Censored Model with Hurdle Parameter

Hi!

I’m trying to build a statistical model for the following scenario.

There are N machines which can stop working at some point in time T. The machines are checked on some schedule if they work or not. When they are checked the time of check Tc and the state of the machine (0-working, 1 not-working) are recorded. There is one complication: with a probability of p the sensor measuring the state may fail itself and in that case the observed state is always 0.

I need to estimate T and p from the data. For simplicity, let’s assume that each machine is checked only once to not deal with measurements of each individual subject.

This problem is interval-censored, I never observe the true value of T, it is either left-censored (in case of failure = 1) or right-censored (in case of failure = 0):

df = df_simulated.assign(
    lower=lambda df: np.where(df["observed_failure"] == 1, df["check_day"], 0),
    upper=lambda df: np.where(df["observed_failure"] == 0, df["check_day"], np.inf),
)

I fit it like this:

with pm.Model() as m2:
    α = pm.Exponential('α', 1)
    β = pm.Exponential('β', 1)
    time_to_event = pm.Weibull.dist(alpha = α, beta = β)
    obs = pm.Censored('obs', dist = time_to_event, upper=df.upper, lower=df.lower, observed = df.check_day)

And it works beautifully for p = 0, I can recover the predefined failure rate in the simulation.

For p > 0 the model starts to over-estimate the rate as it observes more of “non-failures” than it should.

Any help would be great on how to add the hurdle parameter to the model. I understand that I need to modify the log-likelihood somehow, but my problem that I have two observed parameters: failure and the time. Should I use pm.Potential or there are a cleaner way?

I believe @tcapretto built hurdle models into bambi recently. Maybe he can make some suggestions.

You may be able to do a Mixture between censored and DiracDelta(0).
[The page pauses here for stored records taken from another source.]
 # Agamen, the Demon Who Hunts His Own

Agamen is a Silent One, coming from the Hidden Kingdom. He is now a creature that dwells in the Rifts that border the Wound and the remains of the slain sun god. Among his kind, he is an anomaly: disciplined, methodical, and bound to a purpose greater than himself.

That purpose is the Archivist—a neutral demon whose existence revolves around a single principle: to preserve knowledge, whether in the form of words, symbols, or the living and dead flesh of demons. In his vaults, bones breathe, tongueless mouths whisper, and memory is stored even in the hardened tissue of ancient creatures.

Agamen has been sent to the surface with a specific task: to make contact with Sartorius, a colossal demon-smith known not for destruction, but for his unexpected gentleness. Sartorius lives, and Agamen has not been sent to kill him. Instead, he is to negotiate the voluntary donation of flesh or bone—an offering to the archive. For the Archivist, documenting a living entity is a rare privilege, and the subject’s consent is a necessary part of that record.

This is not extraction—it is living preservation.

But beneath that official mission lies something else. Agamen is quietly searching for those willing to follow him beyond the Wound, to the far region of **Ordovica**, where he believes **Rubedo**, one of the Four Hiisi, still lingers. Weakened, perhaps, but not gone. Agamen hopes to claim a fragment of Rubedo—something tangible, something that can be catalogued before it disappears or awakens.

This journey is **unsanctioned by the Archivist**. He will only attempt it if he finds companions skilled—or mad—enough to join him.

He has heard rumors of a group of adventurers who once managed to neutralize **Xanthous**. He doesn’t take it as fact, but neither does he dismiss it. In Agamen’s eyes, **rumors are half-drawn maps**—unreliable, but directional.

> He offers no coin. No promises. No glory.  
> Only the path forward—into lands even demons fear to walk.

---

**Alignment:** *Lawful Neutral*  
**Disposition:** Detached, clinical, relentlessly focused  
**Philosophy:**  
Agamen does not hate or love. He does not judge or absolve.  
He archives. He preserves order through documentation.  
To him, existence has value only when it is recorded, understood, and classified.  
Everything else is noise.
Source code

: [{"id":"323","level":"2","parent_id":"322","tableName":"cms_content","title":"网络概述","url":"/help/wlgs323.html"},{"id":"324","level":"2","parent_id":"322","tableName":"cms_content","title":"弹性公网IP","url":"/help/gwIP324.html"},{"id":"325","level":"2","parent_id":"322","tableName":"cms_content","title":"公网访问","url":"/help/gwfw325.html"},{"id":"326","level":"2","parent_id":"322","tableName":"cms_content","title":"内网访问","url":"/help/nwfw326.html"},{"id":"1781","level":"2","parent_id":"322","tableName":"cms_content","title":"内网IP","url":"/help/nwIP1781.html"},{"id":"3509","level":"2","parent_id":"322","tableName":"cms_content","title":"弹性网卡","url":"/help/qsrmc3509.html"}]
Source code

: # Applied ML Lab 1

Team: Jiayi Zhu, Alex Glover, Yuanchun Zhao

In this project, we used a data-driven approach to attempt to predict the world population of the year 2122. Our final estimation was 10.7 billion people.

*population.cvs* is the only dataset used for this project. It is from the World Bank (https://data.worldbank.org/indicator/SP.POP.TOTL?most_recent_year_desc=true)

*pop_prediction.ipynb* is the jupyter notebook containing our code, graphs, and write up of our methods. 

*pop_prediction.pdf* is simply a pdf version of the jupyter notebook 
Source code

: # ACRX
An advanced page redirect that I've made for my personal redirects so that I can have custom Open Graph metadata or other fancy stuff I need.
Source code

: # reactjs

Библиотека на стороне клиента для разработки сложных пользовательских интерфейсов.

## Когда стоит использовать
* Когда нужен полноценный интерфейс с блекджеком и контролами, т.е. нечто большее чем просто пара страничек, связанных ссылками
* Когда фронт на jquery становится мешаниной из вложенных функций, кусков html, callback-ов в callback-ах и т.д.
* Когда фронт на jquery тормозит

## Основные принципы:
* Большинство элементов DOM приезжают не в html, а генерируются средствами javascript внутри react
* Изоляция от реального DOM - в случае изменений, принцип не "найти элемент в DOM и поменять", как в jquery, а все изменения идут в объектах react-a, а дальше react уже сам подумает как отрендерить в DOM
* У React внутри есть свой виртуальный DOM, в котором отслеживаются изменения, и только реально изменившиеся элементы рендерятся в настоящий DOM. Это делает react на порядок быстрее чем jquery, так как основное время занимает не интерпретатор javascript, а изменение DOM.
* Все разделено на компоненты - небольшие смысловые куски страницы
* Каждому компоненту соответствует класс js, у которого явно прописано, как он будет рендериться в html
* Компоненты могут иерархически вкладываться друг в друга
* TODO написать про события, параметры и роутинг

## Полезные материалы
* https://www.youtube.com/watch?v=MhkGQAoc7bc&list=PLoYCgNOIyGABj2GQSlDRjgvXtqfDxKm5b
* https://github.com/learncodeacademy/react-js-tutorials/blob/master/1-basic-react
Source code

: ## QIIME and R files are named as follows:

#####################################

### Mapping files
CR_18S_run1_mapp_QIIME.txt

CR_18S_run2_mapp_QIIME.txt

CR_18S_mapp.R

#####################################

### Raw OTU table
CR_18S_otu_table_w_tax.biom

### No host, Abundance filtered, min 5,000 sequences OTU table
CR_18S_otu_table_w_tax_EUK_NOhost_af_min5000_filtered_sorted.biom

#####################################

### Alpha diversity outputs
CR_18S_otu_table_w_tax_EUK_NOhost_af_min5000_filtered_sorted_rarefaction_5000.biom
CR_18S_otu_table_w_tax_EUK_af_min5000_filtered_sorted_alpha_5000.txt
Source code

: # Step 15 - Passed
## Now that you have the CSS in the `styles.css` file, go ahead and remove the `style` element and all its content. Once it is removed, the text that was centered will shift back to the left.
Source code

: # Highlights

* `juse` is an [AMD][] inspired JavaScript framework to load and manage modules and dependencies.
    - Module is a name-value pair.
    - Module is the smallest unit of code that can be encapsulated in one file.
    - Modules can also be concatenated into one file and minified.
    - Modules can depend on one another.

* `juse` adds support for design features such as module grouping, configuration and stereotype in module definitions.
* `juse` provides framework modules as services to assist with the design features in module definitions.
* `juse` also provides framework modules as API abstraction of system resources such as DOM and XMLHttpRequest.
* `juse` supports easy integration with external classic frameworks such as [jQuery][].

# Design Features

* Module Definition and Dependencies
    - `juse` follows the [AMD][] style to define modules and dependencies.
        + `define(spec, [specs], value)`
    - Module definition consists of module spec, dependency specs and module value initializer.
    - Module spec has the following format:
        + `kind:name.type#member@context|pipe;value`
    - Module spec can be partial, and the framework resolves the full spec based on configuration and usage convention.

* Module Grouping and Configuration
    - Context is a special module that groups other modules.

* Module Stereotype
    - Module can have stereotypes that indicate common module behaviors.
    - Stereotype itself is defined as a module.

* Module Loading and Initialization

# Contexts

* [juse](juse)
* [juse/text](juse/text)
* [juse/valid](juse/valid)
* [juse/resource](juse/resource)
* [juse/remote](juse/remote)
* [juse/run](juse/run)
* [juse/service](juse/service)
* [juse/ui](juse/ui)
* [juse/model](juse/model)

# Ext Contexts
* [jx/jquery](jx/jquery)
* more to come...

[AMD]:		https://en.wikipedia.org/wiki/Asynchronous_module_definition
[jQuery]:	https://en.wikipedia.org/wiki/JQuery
Can you show some code for how synthetic data would be generated?

Yeah, that what I was thinking about, but I struggle to understand how to pass two variables into a mixture (observed_failure and T).

Here is my data generation process:

import scipy.stats as st
import pandas as pd


typical_days_to_failure = st.gamma(a=5, scale=1).rvs(10000)
days_to_failure = st.expon(scale=typical_days_to_failure).rvs(10000)
p_faulty_sensor = 0.1
check_days = np.asarray([np.random.choice(np.arange(0,19))+1 for _ in range(0,10000)])
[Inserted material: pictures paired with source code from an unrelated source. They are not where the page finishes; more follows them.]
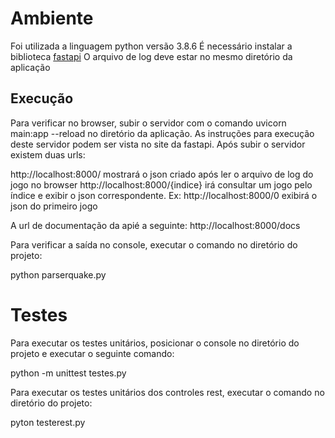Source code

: 

# Ambiente

Foi utilizada a linguagem python versão 3.8.6
É necessário instalar a biblioteca [fastapi](https://fastapi.tiangolo.com/)
O arquivo de log deve estar no mesmo diretório da aplicação

## Execução
Para verificar no browser, subir o servidor com o comando uvicorn main:app --reload no diretório da aplicação. As instruções para execução deste servidor podem ser vista no site da fastapi. Após subir o servidor existem duas urls:

http://localhost:8000/ mostrará o json criado após ler o arquivo de log do jogo no browser
http://localhost:8000/{indice} irá consultar um jogo pelo índice e exibir o json correspondente. Ex:
http://localhost:8000/0  exibirá o json do primeiro jogo 


A url de documentação da apié a seguinte:
http://localhost:8000/docs

Para verificar a saída no console, executar o comando no diretório do projeto:

python parserquake.py

# Testes
Para executar os testes unitários, posicionar o console no diretório do projeto e executar o seguinte comando:

python -m unittest testes.py

Para executar os testes unitários dos controles rest, executar o comando no diretório do projeto:

pyton testerest.py
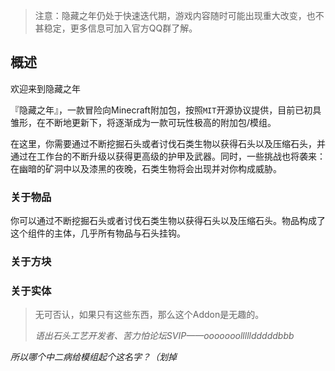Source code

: > 注意：隐藏之年仍处于快速迭代期，游戏内容随时可能出现重大改变，也不甚稳定，更多信息可加入官方QQ群了解。 

## 概述
欢迎来到隐藏之年

『隐藏之年』，一款冒险向Minecraft附加包，按照`MIT`开源协议提供，目前已初具雏形，在不断地更新下，将逐渐成为一款可玩性极高的附加包/模组。

在这里，你需要通过不断挖掘石头或者讨伐石类生物以获得石头以及压缩石头，并通过在工作台的不断升级以获得更高级的护甲及武器。同时，一些挑战也将袭来：在幽暗的矿洞中以及漆黑的夜晚，石类生物将会出现并对你构成威胁。

### 关于物品
你可以通过不断挖掘石头或者讨伐石类生物以获得石头以及压缩石头。物品构成了这个组件的主体，几乎所有物品与石头挂钩。

### 关于方块

### 关于实体
> 无可否认，如果只有这些东西，那么这个Addon是无趣的。
>
>_语出石头工艺开发者、苦力怕论坛SVIP——ooooooollllldddddbbb_

_所以哪个中二病给模组起个这名字？（划掉_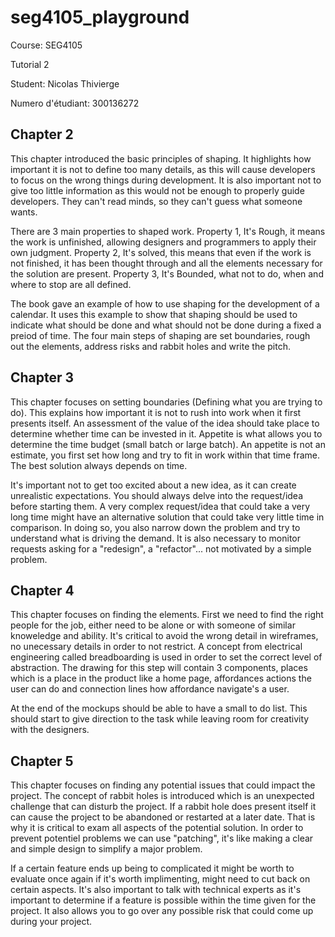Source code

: # seg4105_playground

Course: SEG4105

Tutorial 2

Student: Nicolas Thivierge

Numero d'étudiant: 300136272

## Chapter 2

This chapter introduced the basic principles of shaping. It highlights how important it is not to define too many details, as this will cause developers to focus on the wrong things during development. It is also important not to give too little information as this would not be enough to properly guide developers. They can't read minds, so they can't guess what someone wants.

There are 3 main properties to shaped work. Property 1, It's Rough, it means the work is unfinished, allowing designers and programmers to apply their own judgment. Property 2, It's solved, this means that even if the work is not finished, it has been thought through and all the elements necessary for the solution are present. Property 3, It's Bounded, what not to do, when and where to stop are all defined.

The book gave an example of how to use shaping for the development of a calendar. It uses this example to show that shaping should be used to indicate what should be done and what should not be done during a fixed a preiod of time. The four main steps of shaping are set boundaries, rough out the elements, address risks and rabbit holes and write the pitch.

## Chapter 3

This chapter focuses on setting boundaries (Defining what you are trying to do). This explains how important it is not to rush into work when it first presents itself. An assessment of the value of the idea should take place to determine whether time can be invested in it. Appetite is what allows you to determine the time budget (small batch or large batch). An appetite is not an estimate, you first set how long and try to fit in work within that time frame. The best solution always depends on time.

It's important not to get too excited about a new idea, as it can create unrealistic expectations. You should always delve into the request/idea before starting them. A very complex request/idea that could take a very long time might have an alternative solution that could take very little time in comparison. In doing so, you also narrow down the problem and try to understand what is driving the demand. It is also necessary to monitor requests asking for a "redesign", a "refactor"... not motivated by a simple problem.

## Chapter 4

This chapter focuses on finding the elements. First we need to find the right people for the job, either need to be alone or with someone of similar knoweledge and ability. It's critical to avoid the wrong detail in wireframes, no unecessary details in order to not restrict. A concept from electrical engineering called breadboarding is used in order to set the correct level of abstraction. The drawing for this step will contain 3 components, places which is a place in the product like a home page, affordances actions the user can do and connection lines how affordance navigate's a user.

At the end of the mockups should be able to have a small to do list. This should start to give direction to the task while leaving room for creativity with the designers.

## Chapter 5

This chapter focuses on finding any potential issues that could impact the project. The concept of rabbit holes is introduced which is an unexpected challenge that can disturb the project. If a rabbit hole does present itself it can cause the project to be abandoned or restarted at a later date. That is why it is critical to exam all aspects of the potential solution. In order to prevent potentiel problems we can use "patching", it's like making a clear and simple design to simplify a major problem. 

If a certain feature ends up being to complicated it might be worth to evaluate once again if it's worth implimenting, might need to cut back on certain aspects. It's also important to talk with technical experts as it's important to determine if a feature is possible within the time given for the project. It also allows you to go over any possible risk that could come up during your project.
df_simulated = pd.DataFrame().assign(true_failure=days_to_failure, check_day=check_days).assign(
    failure=lambda df: (df.true_failure < df.check_day).astype(int),
    faulty_sensor = st.bernoulli(p = p_faulty_sensor).rvs(10000),
    observed_failure = lambda df: (1-df.faulty_sensor)*df.failure
)

Thinking about your unobserved failures (you can split the dataset in observed and unobserved failures). The likelihood for unobserved failures is something like:

pm.Mixture(
  "unobserved_failure",
  w=[p_faulty_sensor, 1 - p_faulty_sensor], 
  dist=[
    # If sensor is faulty, we have left censoring
    pm.Censored.dist(dist=time_to_event, lower=df.check_day),    
    # Otherwise, right censoring
    pm.Censored.dist(dist=time_to_event, upper=df.check_day),
  ],
  observed=df.check_day
)

For observed failures it’s just left censoring.

The other thing you want to do is to inform p_faulty_sensor by the number of observed_failures as well. That’s an extra likelihood term of the form:

pm.Binomial("observed_failures", n=n_observed_failures, p=1-p_faulty_sensor, observed=n_observed_failures")
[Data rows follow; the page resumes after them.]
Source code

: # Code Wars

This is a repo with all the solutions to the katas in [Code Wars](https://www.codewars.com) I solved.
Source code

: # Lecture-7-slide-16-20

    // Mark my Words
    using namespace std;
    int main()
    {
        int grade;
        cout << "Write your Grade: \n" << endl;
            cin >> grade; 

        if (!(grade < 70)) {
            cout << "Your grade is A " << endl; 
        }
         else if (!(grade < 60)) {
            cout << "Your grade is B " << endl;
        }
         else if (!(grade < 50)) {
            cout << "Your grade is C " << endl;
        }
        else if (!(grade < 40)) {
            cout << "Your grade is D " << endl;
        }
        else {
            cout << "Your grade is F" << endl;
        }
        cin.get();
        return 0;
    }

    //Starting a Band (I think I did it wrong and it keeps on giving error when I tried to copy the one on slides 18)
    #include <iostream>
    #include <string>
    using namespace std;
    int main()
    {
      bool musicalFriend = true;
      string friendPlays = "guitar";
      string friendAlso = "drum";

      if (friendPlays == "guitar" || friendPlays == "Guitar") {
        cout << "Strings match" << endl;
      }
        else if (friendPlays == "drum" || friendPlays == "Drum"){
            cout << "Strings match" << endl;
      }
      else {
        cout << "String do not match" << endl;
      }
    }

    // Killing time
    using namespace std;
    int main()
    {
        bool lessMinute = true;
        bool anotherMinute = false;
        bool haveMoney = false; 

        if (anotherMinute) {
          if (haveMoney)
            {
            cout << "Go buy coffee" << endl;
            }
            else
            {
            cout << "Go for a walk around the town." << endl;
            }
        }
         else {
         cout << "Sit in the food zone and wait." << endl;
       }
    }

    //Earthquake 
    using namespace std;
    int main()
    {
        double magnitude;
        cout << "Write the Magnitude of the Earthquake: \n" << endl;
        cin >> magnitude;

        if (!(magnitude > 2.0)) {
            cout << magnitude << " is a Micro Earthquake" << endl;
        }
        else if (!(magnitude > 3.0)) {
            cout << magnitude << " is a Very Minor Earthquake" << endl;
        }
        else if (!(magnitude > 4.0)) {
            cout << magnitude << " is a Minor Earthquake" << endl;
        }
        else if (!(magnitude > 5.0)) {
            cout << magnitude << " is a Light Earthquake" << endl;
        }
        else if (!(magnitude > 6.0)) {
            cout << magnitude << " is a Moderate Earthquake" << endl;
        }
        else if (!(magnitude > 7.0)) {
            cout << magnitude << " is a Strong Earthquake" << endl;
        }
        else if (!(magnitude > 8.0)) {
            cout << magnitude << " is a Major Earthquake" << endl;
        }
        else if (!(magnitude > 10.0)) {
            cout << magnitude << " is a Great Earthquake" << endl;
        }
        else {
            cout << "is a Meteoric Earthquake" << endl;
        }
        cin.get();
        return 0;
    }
I would have to think a bit more whether you can combine the 3 elements into a single “distribution”. If not, a CustomDist with manual logp may be the more clean implementation.

This combines the time observations:

with pm.Model() as m2:
    α = pm.Exponential('α', 1)
    β = pm.Exponential('β', 1)
    time_to_event = pm.Weibull.dist(alpha = α, beta = β)
    p_faulty_sensor = pm.Beta('p_faulty_sensor', 1, 1)
    
    p_observed_failure = pm.math.switch(
        df.observed_failure, 
        1,  # If we observed a failure we are sure of that
        p_faulty_sensor,  # Otherwise the sensor may have failed
    )
    obs = pm.Mixture(
        "obs",
        w=[p_observed_failure, 1-p_observed_failure],
        comp_dists=[
            pm.Censored.dist(time_to_event, lower=df.check_day)
            pm.Censored.dist(time_to_event, upper=df.check_day),
        ],
        observed=df.check_day
    )

But I still suspect you need to inform p_faulty_sensor by the number of observed failures. If you observed many, the sensor is likely not failing that often?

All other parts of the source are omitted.